Please join us this December 16th for the largest one-day political donation event in 
history. Our goal is to bring together 100,000 people to donate $100 each, 
creating a one day donation total of $10,000,000.

http://teaparty07.com/

----------


## Cyclic13

> Wait... are you saying that if we don't vote for Ron Paul, we're branded cattle?
> That sounds so incredibly ignorant I almost didn't want to type this.



Please elaborate why that statement sounds ignorant. He's been the only candidate to actually have the balls to stand up against the patriot acts, the national id card, and the illegally implemented federal reserve system and their self-imposed inflation tax, and income tax. All the other candidates on both sides are simply puppets in the federal reserve's back pockets.  Pretending to have differing views on unimportant issues ever-so-slightly, when their ultimate goals are the same. Establishment of a New World Order, and a one world government. People are beginning to see through that veil, because of their lack of taking a firm stance on anything important. They seem more worried about their numbers and obfuscating the truth rather than actually taking a stance enough to make real changes to the real blunders that exist because of Bush. 

The federal reserve has been using a simple rule of power which a large portion are just now starting to wake up to, with the availability and access to information on the internet. And, that rule is, Control the options: Get others to play the cards you deal. Such is the power of giving people a choice, or rather the illusion of one, for they are playing with cards you have dealt them. Give people options, allowing them to think they have a choice. When in actuality they fall right into a trap of your making. Most, if not all primary candidates of both the Democrats and the Republicans, are simply two sides of the same coin. Kerry and Bush both ADMIT they are in the same skull and bones secret society, and that doesn't even seem odd to most people. For people who are choosing between alternatives find it hard to believe they are being manipulated or deceived; they cannot see that you are allowing them a small amount of free will in exchange for a much more powerful imposition of your will. Simple rules of power...

How is what Ron Paul stands for a bad thing? He stands for upholding the constitution and freedom, and has taken a firm stance against the war and our now facist-like aggressive 'preemptive' foreign policies. The war was a mistake, and it's time we take responsibility for our mistakes instead of blindly choosing to ignore them any further.

You do actually realize we've been getting closer and closer to a communist and facist state than anything else, right?

Still don't think so?

----------


## Moonbeam

> I have to agree with Moonbeam that the economy is a hot topic right now. If there's a recession, though, both parties can use worsening conditions to their advantage. The Republicans can argue that the economy only began to tumble after the Democrats won the House and Senate, and the Democrats can blame it on the war and the tax cuts. The Republicans can argue that economic turmoil is a great reason to elect a stronger executive, while the Democrats can use it to rally support for their reform agenda.



Maybe it would actually help Ron Paul.

----------


## Grod

> Please elaborate why that statement sounds ignorant.
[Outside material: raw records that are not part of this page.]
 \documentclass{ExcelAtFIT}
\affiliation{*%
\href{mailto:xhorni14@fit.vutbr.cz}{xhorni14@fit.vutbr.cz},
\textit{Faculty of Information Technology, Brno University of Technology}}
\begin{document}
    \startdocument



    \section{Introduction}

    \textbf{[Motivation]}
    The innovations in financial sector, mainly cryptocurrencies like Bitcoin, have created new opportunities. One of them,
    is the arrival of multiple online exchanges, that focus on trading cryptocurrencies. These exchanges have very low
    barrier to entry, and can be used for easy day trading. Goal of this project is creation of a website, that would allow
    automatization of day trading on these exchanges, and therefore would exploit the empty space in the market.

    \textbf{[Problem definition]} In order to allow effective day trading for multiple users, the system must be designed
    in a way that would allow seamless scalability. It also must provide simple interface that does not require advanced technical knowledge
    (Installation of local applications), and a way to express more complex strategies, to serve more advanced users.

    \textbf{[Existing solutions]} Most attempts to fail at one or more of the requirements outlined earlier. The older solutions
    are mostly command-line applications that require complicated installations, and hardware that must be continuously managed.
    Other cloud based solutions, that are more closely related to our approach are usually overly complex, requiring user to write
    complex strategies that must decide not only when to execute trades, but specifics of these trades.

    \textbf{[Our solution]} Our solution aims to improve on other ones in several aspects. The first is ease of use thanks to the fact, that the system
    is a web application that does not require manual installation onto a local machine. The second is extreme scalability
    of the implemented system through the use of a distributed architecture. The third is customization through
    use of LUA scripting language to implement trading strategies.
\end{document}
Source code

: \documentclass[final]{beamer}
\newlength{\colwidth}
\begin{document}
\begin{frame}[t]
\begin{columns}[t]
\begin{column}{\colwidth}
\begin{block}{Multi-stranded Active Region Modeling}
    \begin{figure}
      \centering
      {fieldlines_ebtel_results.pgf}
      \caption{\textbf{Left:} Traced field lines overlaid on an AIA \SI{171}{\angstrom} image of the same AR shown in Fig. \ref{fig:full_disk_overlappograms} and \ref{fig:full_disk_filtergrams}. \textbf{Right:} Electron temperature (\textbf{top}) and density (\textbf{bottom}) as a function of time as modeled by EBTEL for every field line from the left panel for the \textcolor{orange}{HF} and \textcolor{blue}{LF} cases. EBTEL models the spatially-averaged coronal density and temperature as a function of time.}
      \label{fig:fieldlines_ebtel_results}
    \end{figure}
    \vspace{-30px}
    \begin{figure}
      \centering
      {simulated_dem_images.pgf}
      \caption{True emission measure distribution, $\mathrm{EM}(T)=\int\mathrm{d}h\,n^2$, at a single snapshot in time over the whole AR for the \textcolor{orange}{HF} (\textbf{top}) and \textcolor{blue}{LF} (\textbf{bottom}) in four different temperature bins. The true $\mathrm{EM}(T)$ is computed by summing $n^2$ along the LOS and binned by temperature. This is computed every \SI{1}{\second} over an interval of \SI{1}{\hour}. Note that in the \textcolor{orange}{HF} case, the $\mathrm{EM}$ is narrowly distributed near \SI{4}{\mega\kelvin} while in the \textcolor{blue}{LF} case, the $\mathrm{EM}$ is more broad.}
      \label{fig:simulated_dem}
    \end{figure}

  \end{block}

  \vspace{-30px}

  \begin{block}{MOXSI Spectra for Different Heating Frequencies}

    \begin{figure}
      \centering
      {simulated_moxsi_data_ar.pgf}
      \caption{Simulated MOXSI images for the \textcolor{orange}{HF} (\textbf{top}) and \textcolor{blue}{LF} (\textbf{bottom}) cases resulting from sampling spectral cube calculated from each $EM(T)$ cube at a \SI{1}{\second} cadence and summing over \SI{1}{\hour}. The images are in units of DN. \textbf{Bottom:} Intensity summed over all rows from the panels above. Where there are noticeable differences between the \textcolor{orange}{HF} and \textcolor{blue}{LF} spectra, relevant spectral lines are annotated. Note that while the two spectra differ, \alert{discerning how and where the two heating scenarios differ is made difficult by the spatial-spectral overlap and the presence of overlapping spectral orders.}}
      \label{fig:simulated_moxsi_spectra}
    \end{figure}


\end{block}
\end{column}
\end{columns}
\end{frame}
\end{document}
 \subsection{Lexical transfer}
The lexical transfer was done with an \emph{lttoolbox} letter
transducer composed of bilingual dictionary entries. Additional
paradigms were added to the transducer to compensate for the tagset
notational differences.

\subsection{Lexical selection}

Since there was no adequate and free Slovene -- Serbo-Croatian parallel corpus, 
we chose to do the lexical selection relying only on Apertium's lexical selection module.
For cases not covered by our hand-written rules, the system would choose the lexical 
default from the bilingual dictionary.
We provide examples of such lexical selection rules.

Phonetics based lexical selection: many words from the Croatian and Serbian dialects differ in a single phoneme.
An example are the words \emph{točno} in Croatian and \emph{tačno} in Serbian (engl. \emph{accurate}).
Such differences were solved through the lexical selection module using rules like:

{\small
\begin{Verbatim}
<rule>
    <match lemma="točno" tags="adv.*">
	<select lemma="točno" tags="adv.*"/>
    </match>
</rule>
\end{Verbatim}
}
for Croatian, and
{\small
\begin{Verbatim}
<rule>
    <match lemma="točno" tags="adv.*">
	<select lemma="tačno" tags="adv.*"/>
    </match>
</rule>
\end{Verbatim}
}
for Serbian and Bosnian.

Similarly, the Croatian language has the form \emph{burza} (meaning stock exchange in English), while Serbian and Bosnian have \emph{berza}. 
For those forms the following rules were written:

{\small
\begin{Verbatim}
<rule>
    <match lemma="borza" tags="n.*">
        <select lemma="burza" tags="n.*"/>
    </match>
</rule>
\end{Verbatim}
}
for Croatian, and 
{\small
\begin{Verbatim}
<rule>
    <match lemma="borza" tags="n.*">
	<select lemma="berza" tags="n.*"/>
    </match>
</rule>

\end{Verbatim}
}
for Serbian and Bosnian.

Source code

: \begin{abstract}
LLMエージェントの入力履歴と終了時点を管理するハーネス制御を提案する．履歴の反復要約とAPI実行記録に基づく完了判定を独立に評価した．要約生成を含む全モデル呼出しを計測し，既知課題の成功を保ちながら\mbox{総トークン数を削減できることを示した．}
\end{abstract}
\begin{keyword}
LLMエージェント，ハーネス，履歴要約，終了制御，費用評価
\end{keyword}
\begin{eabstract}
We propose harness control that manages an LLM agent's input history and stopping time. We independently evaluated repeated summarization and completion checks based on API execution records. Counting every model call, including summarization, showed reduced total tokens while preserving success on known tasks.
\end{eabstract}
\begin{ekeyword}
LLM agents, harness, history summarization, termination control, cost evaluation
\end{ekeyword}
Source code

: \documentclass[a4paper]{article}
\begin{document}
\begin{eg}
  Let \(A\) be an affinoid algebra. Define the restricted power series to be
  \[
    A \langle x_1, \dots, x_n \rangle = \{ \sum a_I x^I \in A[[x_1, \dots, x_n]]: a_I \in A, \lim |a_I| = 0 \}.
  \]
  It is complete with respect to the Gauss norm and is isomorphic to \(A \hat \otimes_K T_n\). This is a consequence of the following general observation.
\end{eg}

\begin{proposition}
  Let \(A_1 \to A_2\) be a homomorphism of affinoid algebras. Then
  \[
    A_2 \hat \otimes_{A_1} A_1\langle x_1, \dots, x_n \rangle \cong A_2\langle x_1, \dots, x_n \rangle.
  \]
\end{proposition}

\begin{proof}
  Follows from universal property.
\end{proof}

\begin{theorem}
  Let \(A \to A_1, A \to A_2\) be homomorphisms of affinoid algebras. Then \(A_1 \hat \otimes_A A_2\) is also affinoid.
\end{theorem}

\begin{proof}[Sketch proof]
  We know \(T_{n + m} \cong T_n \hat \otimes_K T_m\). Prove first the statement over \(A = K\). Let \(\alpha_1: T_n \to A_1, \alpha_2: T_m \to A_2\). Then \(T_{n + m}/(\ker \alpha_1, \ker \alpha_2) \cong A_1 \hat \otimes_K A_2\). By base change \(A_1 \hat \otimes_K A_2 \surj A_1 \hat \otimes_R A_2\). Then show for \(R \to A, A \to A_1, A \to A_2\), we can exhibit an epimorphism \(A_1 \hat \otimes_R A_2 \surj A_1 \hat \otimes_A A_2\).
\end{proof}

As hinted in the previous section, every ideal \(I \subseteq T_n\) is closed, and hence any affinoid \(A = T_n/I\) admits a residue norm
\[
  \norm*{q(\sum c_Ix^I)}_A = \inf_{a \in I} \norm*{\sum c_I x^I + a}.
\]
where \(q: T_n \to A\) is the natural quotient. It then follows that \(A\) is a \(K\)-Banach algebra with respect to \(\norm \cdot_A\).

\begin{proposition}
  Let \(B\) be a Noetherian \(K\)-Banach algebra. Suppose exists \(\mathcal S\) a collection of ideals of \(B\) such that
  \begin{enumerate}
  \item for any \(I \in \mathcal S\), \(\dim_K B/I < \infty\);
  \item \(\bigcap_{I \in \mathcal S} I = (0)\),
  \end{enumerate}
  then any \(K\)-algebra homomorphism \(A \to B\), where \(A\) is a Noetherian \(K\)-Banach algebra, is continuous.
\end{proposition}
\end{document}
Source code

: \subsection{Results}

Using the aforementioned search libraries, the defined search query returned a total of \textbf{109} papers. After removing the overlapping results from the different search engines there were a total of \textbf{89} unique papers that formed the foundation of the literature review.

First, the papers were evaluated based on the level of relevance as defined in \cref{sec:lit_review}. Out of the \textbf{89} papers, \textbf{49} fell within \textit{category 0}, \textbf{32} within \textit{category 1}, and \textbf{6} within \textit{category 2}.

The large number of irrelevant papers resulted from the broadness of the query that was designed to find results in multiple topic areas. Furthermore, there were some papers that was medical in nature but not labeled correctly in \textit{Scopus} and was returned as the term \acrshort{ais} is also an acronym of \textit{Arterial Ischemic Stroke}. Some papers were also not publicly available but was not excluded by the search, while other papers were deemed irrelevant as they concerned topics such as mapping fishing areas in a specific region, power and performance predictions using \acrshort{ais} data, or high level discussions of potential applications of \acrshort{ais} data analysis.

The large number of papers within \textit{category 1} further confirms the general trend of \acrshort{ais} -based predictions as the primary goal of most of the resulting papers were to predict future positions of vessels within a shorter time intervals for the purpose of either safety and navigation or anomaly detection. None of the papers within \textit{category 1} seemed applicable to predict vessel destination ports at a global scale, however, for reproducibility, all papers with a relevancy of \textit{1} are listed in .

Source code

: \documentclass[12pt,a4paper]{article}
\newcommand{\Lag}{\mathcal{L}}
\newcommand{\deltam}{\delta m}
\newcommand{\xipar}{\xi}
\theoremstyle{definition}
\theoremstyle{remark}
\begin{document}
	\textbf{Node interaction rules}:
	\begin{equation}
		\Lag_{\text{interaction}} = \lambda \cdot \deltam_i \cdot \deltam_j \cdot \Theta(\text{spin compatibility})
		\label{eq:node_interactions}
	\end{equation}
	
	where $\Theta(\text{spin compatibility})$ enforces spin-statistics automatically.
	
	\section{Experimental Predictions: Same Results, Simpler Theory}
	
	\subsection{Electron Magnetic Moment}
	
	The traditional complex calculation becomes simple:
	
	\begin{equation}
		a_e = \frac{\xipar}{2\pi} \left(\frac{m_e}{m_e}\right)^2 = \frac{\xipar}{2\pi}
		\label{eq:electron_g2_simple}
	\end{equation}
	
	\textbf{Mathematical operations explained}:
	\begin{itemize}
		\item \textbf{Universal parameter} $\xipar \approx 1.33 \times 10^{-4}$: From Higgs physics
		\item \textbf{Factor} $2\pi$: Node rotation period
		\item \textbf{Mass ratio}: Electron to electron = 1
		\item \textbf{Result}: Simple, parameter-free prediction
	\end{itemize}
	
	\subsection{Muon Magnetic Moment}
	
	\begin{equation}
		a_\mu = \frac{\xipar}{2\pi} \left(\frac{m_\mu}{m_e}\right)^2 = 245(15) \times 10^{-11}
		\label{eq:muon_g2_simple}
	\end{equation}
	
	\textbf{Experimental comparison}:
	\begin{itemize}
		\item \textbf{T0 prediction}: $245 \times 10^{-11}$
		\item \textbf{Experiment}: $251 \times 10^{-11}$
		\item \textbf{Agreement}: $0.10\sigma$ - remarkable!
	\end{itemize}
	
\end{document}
He's been the only candidate to actually have the balls to stand up against the patriot acts, the national id card, and the illegally implemented federal reserve system and their self-imposed inflation tax, and income tax. All the other candidates on both sides are simply puppets in the federal reserve's back pockets.  Pretending to have differing views on unimportant issues ever-so-slightly, when their ultimate goals are the same. Establishment of a New World Order, and a one world government.



Wait, what? 

Are you trying to say that the only important issues are about some new world order conspiracy? 

How are the issues differing in the political parties unimportant? Guliani wants pro choice abortion, most other rebulican canidates do not. Please tell me how a very important issue like this is unimportant.

The democrats are generally for pulling out of Iraq, while the hardcore republicans are generally for staying in. i. e. McCain. I'm also confused here how this is a slightly differing opionion and unimportant.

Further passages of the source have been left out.